Bodiness: InSpace
Creative Development and Performance
August 2024
There’s a photo on my fridge of me with my friend Erwin Maas in 2003, at my exhibition opening in New York City. I’ve looked at it many times a day for many years, our young optimistic faces smiling back at me “yep, we are, we’re gonna do it” they say. That image has given me something to focus on to bring this project to fruition. How wonderful it is to now have Erwin here with me to work on this beautiful project together after years of long conversations, dreams and musings about humanity.

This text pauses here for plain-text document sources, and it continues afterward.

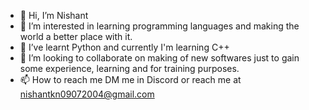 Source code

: - 👋 Hi, I’m Nishant
- 👀 I’m interested in learning programming languages and making the world a better place with it.
- 🌱 I’ve learnt Python and currently I'm learning C++
- 💞️ I’m looking to collaborate on making of new softwares just to gain some experience, learning and for training purposes.
- 📫 How to reach me DM me in Discord or reach me at nishantkn09072004@gmail.com

<!---
Mark-097/Mark-097 is a ✨ special ✨ repository because its `README.md` (this file) appears on your GitHub profile.
You can click the Preview link to take a look at your changes.
--->
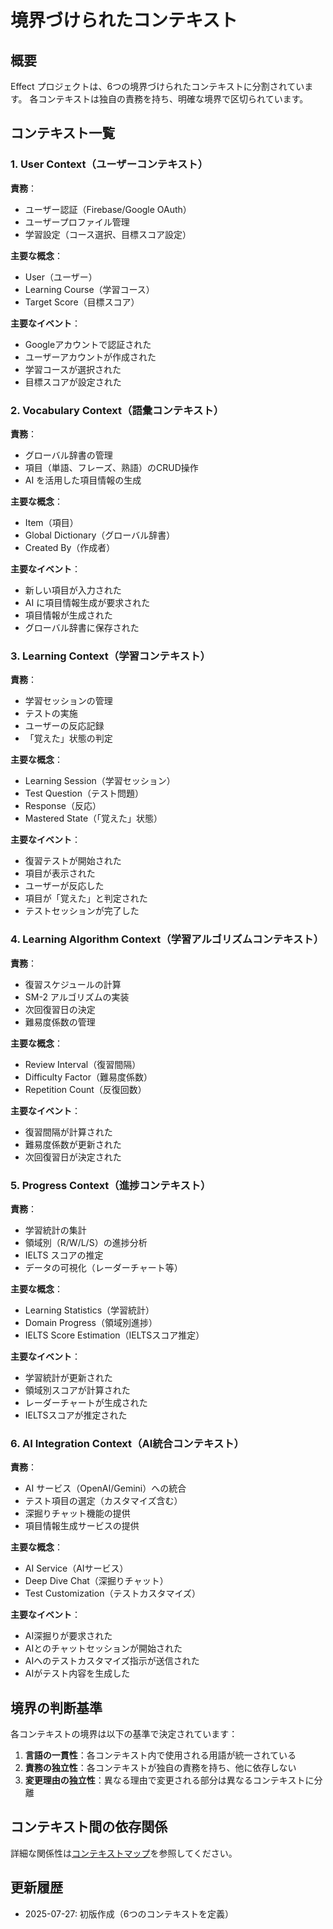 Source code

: # 境界づけられたコンテキスト

## 概要

Effect プロジェクトは、6つの境界づけられたコンテキストに分割されています。
各コンテキストは独自の責務を持ち、明確な境界で区切られています。

## コンテキスト一覧

### 1. User Context（ユーザーコンテキスト）

**責務**：

- ユーザー認証（Firebase/Google OAuth）
- ユーザープロファイル管理
- 学習設定（コース選択、目標スコア設定）

**主要な概念**：

- User（ユーザー）
- Learning Course（学習コース）
- Target Score（目標スコア）

**主要なイベント**：

- Googleアカウントで認証された
- ユーザーアカウントが作成された
- 学習コースが選択された
- 目標スコアが設定された

### 2. Vocabulary Context（語彙コンテキスト）

**責務**：

- グローバル辞書の管理
- 項目（単語、フレーズ、熟語）のCRUD操作
- AI を活用した項目情報の生成

**主要な概念**：

- Item（項目）
- Global Dictionary（グローバル辞書）
- Created By（作成者）

**主要なイベント**：

- 新しい項目が入力された
- AI に項目情報生成が要求された
- 項目情報が生成された
- グローバル辞書に保存された

### 3. Learning Context（学習コンテキスト）

**責務**：

- 学習セッションの管理
- テストの実施
- ユーザーの反応記録
- 「覚えた」状態の判定

**主要な概念**：

- Learning Session（学習セッション）
- Test Question（テスト問題）
- Response（反応）
- Mastered State（「覚えた」状態）

**主要なイベント**：

- 復習テストが開始された
- 項目が表示された
- ユーザーが反応した
- 項目が「覚えた」と判定された
- テストセッションが完了した

### 4. Learning Algorithm Context（学習アルゴリズムコンテキスト）

**責務**：

- 復習スケジュールの計算
- SM-2 アルゴリズムの実装
- 次回復習日の決定
- 難易度係数の管理

**主要な概念**：

- Review Interval（復習間隔）
- Difficulty Factor（難易度係数）
- Repetition Count（反復回数）

**主要なイベント**：

- 復習間隔が計算された
- 難易度係数が更新された
- 次回復習日が決定された

### 5. Progress Context（進捗コンテキスト）

**責務**：

- 学習統計の集計
- 領域別（R/W/L/S）の進捗分析
- IELTS スコアの推定
- データの可視化（レーダーチャート等）

**主要な概念**：

- Learning Statistics（学習統計）
- Domain Progress（領域別進捗）
- IELTS Score Estimation（IELTSスコア推定）

**主要なイベント**：

- 学習統計が更新された
- 領域別スコアが計算された
- レーダーチャートが生成された
- IELTSスコアが推定された

### 6. AI Integration Context（AI統合コンテキスト）

**責務**：

- AI サービス（OpenAI/Gemini）への統合
- テスト項目の選定（カスタマイズ含む）
- 深掘りチャット機能の提供
- 項目情報生成サービスの提供

**主要な概念**：

- AI Service（AIサービス）
- Deep Dive Chat（深掘りチャット）
- Test Customization（テストカスタマイズ）

**主要なイベント**：

- AI深掘りが要求された
- AIとのチャットセッションが開始された
- AIへのテストカスタマイズ指示が送信された
- AIがテスト内容を生成した

## 境界の判断基準

各コンテキストの境界は以下の基準で決定されています：

1. **言語の一貫性**：各コンテキスト内で使用される用語が統一されている
2. **責務の独立性**：各コンテキストが独自の責務を持ち、他に依存しない
3. **変更理由の独立性**：異なる理由で変更される部分は異なるコンテキストに分離

## コンテキスト間の依存関係

詳細な関係性は[コンテキストマップ](./context-map.md)を参照してください。

## 更新履歴

- 2025-07-27: 初版作成（6つのコンテキストを定義）

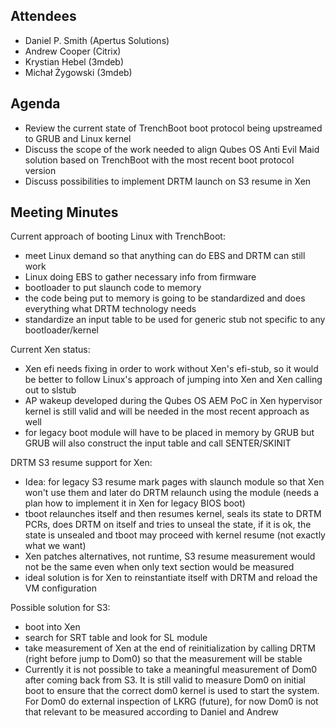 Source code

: ## Attendees

- Daniel P. Smith (Apertus Solutions)
- Andrew Cooper (Citrix)
- Krystian Hebel (3mdeb)
- Michał Żygowski (3mdeb)

## Agenda

- Review the current state of TrenchBoot boot protocol being upstreamed to GRUB
  and Linux kernel
- Discuss the scope of the work needed to align Qubes OS Anti Evil Maid
  solution based on TrenchBoot with the most recent boot protocol version
- Discuss possibilities to implement DRTM launch on S3 resume in Xen

## Meeting Minutes

Current approach of booting Linux with TrenchBoot:

- meet Linux demand so that anything can do EBS and DRTM can still work
- Linux doing EBS to gather necessary info from firmware
- bootloader to put slaunch code to memory
- the code being put to memory is going to be standardized and does everything
  what DRTM technology needs
- standardize an input table to be used for generic stub not specific to any
  bootloader/kernel

Current Xen status:

- Xen efi needs fixing in order to work without Xen's efi-stub, so it would be
  better to follow Linux's approach of jumping into Xen and Xen calling out to
  slstub
- AP wakeup developed during the Qubes OS AEM PoC in Xen hypervisor kernel is
  still valid and will be needed in the most recent approach as well
- for legacy boot module will have to be placed in memory by GRUB but GRUB will
  also construct the input table and call SENTER/SKINIT

DRTM S3 resume support for Xen:

- Idea: for legacy S3 resume mark pages with slaunch module so that Xen won't
  use them and later do DRTM relaunch using the module (needs a plan how to
  implement it in Xen for legacy BIOS boot)
- tboot relaunches itself and then resumes kernel, seals its state to DRTM
  PCRs, does DRTM on itself and tries to unseal the state, if it is ok, the
  state is unsealed and tboot may proceed with kernel resume (not exactly what
  we want)
- Xen patches alternatives, not runtime, S3 resume measurement would not be the
  same even when only text section would be measured
- ideal solution is for Xen to reinstantiate itself with DRTM and reload the VM
  configuration

Possible solution for S3:

- boot into Xen
- search for SRT table and look for SL module
- take measurement of Xen at the end of reinitialization by calling DRTM (right
  before jump to Dom0) so that the measurement will be stable
- Currently it is not possible to take a meaningful measurement of Dom0 after
  coming back from S3. It is still valid to measure Dom0 on initial boot to
  ensure that the correct dom0 kernel is used to start the system. For Dom0 do
  external inspection of LKRG (future), for now Dom0 is not that relevant to be
  measured according to Daniel and Andrew
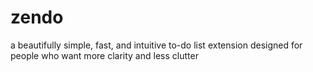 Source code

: # zendo
 a beautifully simple, fast, and intuitive to-do list extension designed for people who want more clarity and less clutter
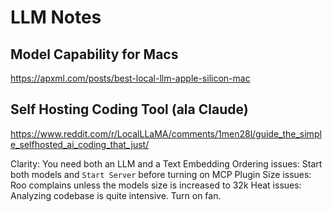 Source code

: # LLM Notes

## Model Capability for Macs

https://apxml.com/posts/best-local-llm-apple-silicon-mac

## Self Hosting Coding Tool (ala Claude)
https://www.reddit.com/r/LocalLLaMA/comments/1men28l/guide_the_simple_selfhosted_ai_coding_that_just/

Clarity: You need both an LLM and a Text Embedding
Ordering issues: Start both models and `Start Server` before turning on MCP Plugin
Size issues: Roo complains unless the models size is increased to 32k
Heat issues: Analyzing codebase is quite intensive. Turn on fan.
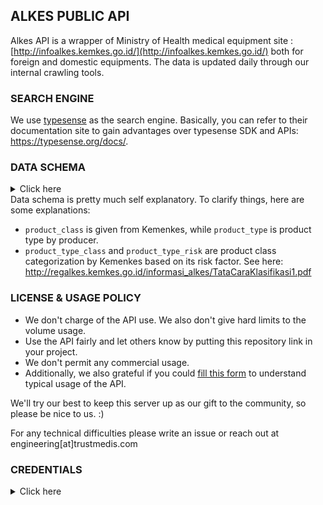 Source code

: ## ALKES PUBLIC API

Alkes API is a wrapper of Ministry of Health medical equipment site : [http://infoalkes.kemkes.go.id/](http://infoalkes.kemkes.go.id/) both for foreign and domestic equipments. The data is updated daily through our internal crawling tools.

### SEARCH ENGINE

We use [typesense](https://typesense.org) as the search engine. Basically, you can refer to their documentation site to gain advantages over typesense SDK and APIs: https://typesense.org/docs/.

### DATA SCHEMA

<details>
<summary>Click here</summary>
<pre>
[
    {
      "facet": false,
      "name": "id",
      "type": "string"
    },
    {
      "facet": false,
      "name": "published_date",
      "type": "string"
    },
    {
      "facet": false,
      "name": "expired_date",
      "type": "string"
    },
    {
      "facet": false,
      "name": "product_name",
      "type": "string"
    },
    {
      "facet": false,
      "name": "product_desc_id",
      "type": "string"
    },
    {
      "facet": false,
      "name": "product_desc_en",
      "type": "string"
    },
    {
      "facet": true,
      "name": "product_class",
      "type": "string"
    },
    {
      "facet": true,
      "name": "product_type",
      "type": "string"
    },
    {
      "facet": true,
      "name": "product_type_class",
      "type": "string"
    },
    {
      "facet": true,
      "name": "product_type_risk",
      "type": "string"
    },
    {
      "facet": true,
      "name": "registrant",
      "type": "string"
    },
    {
      "facet": false,
      "name": "registrant_address",
      "type": "string"
    },
    {
      "facet": true,
      "name": "producer",
      "type": "string"
    },
    {
      "facet": true,
      "name": "producer_country",
      "type": "string"
    },
    {
      "facet": true,
      "name": "verification_status",
      "type": "string"
    },
    {
      "facet": true,
      "name": "verification_src",
      "type": "string"
    }
  ]
</pre>
</details>
Data schema is pretty much self explanatory. To clarify things, here are some explanations:

- `product_class` is given from Kemenkes, while `product_type` is product type by producer.
- `product_type_class` and `product_type_risk` are product class categorization by Kemenkes based on its risk factor. See here: http://regalkes.kemkes.go.id/informasi_alkes/TataCaraKlasifikasi1.pdf

### LICENSE & USAGE POLICY

- We don't charge of the API use. We also don't give hard limits to the volume usage.
- Use the API fairly and let others know by putting this repository link in your project.
- We don't permit any commercial usage.
- Additionally, we also grateful if you could [fill this form](https://forms.gle/dmdaBAvdkixsc4R79) to understand typical usage of the API.

We'll try our best to keep this server up as our gift to the community, so please be nice to us. :)

For any technical difficulties please write an issue or reach out at engineering[at]trustmedis.com

### CREDENTIALS

<details>
<summary>Click here</summary>
<pre>
HOST            : https://alkes-api.trustmedis.id <br>
Typesense Key   : sBs7trzmQ07tWNzqmhnJpotvFHgsw7Df
</pre>
</details>
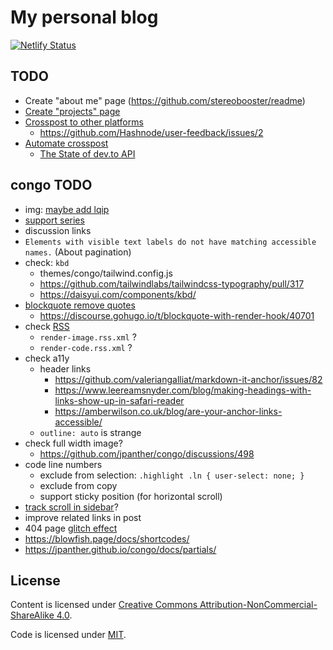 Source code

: # My personal blog

[![Netlify Status](https://api.netlify.com/api/v1/badges/1e0eb121-52b3-4f50-8a2a-6c75e96ff3ae/deploy-status)](https://app.netlify.com/sites/stereobooster/deploys)

## TODO

- Create "about me" page (https://github.com/stereobooster/readme)
- [Create "projects" page](https://github.com/jpanther/congo/discussions/894)
- [Crosspost to other platforms](https://dev.to/maxkatz/where-to-publish-content-53ao)
  - https://github.com/Hashnode/user-feedback/issues/2
- [Automate crosspost](https://dev.to/maxime1992/manage-your-dev-to-blog-posts-from-a-git-repo-and-use-continuous-deployment-to-auto-publish-update-them-143j)
  - [The State of dev.to API](https://dev.to/alfredosalzillo/the-state-of-devto-v0-api-1o2)

## congo TODO

- img: [maybe add lqip](https://github.com/jpanther/congo/pull/647)
- [support series](https://github.com/jpanther/congo/discussions/838)
- discussion links
- `Elements with visible text labels do not have matching accessible names.` (About pagination)
- check: `kbd`
  - themes/congo/tailwind.config.js
  - https://github.com/tailwindlabs/tailwindcss-typography/pull/317
  - https://daisyui.com/components/kbd/
- [blockquote remove quotes](https://github.com/jpanther/congo/discussions/651#discussioncomment-8883218)
  - https://discourse.gohugo.io/t/blockquote-with-render-hook/40701
- check [RSS](http://localhost:1313/index.xml)
  - `render-image.rss.xml` ?
  - `render-code.rss.xml` ?
- check a11y
  - header links
    - https://github.com/valeriangalliat/markdown-it-anchor/issues/82
    - https://www.leereamsnyder.com/blog/making-headings-with-links-show-up-in-safari-reader
    - https://amberwilson.co.uk/blog/are-your-anchor-links-accessible/
  - `outline: auto` is strange
- check full width image?
  - https://github.com/jpanther/congo/discussions/498
- code line numbers
  - exclude from selection: `.highlight .ln { user-select: none; }`
  - exclude from copy
  - support sticky position (for horizontal scroll)
- [track scroll in sidebar](https://astro-digital-garden.stereobooster.com/recipes/table-of-contents/#snake-table-of-contents)?
- improve related links in post
- 404 page [glitch effect](https://devdojo.com/gscode/best-creative-10-pure-css-glitch-effect)
- https://blowfish.page/docs/shortcodes/
- https://jpanther.github.io/congo/docs/partials/

## License

Content is licensed under [Creative Commons Attribution-NonCommercial-ShareAlike 4.0](http://creativecommons.org/licenses/by-nc-sa/4.0/).

Code is licensed under [MIT](https://opensource.org/licenses/MIT).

That photo makes me feel sad too. I look at it and think “I was pretty then.” I know that’s what all women in their fifties say, but I remember feeling beautiful, intelligent and talented then. I’ve been trying to get back to that Kirsty ever since. However, given the deterioration of my spinal cord, the layers, textures and unrelenting weight of severe disability, and the loss, limitation, and discrimination that comes with it, that wish is utterly futile. I’m never going back to her.
Over the years I’ve contemplated what it means to be free while at the same time very confined. I’ve endeavoured to keep working, despite continual decline, responding to existential questions like “Why this body?” and “Why here?” with colour and mark making in whatever way I can as the ability to use my hands disappeared. What is open to me is the opportunity to build a new sense of self and knowledge of who I am, now, in connection with my inner child. It is very freeing.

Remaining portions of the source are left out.